**Task instructions:** Note every line in the entries that contains the string "clean", and copy it.

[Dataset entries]

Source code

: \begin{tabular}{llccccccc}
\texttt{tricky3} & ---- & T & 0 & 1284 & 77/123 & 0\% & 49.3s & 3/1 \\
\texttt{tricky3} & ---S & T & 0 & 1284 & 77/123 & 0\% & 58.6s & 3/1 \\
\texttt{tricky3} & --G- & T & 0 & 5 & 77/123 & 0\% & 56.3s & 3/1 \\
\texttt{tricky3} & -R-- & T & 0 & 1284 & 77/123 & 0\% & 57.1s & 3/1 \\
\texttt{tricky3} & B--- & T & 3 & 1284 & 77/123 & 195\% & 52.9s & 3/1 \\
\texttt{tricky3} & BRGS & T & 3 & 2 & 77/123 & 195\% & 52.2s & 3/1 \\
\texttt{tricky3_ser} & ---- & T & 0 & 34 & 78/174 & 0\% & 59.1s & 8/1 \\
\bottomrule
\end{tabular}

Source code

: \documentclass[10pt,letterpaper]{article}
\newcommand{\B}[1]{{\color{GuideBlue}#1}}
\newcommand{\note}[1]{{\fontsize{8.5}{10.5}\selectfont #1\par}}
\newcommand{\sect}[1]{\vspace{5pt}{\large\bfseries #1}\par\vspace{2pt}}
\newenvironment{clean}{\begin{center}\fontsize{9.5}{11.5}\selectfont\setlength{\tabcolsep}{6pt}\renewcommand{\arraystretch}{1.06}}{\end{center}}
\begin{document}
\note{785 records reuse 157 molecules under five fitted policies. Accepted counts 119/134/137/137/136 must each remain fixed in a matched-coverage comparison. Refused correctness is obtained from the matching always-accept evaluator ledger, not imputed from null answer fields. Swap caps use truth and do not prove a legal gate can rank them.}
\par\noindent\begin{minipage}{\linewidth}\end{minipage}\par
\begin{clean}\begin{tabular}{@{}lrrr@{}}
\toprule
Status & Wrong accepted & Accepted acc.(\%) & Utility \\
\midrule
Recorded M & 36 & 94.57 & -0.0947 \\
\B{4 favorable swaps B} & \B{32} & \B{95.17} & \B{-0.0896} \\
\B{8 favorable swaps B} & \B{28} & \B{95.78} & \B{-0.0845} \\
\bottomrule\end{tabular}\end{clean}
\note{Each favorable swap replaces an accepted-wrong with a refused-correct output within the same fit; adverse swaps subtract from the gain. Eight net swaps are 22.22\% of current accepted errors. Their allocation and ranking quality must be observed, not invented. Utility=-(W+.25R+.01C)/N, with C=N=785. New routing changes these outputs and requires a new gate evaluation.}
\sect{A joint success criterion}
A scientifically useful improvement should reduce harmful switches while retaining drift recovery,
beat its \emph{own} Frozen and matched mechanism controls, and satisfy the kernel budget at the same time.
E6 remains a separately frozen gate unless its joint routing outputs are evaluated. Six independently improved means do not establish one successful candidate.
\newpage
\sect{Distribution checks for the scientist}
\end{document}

**Expected answer:**
\newenvironment{clean}{\begin{center}\fontsize{9.5}{11.5}\selectfont\setlength{\tabcolsep}{6pt}\renewcommand{\arraystretch}{1.06}}{\end{center}}
\begin{clean}\begin{tabular}{@{}lrrr@{}}
\bottomrule\end{tabular}\end{clean}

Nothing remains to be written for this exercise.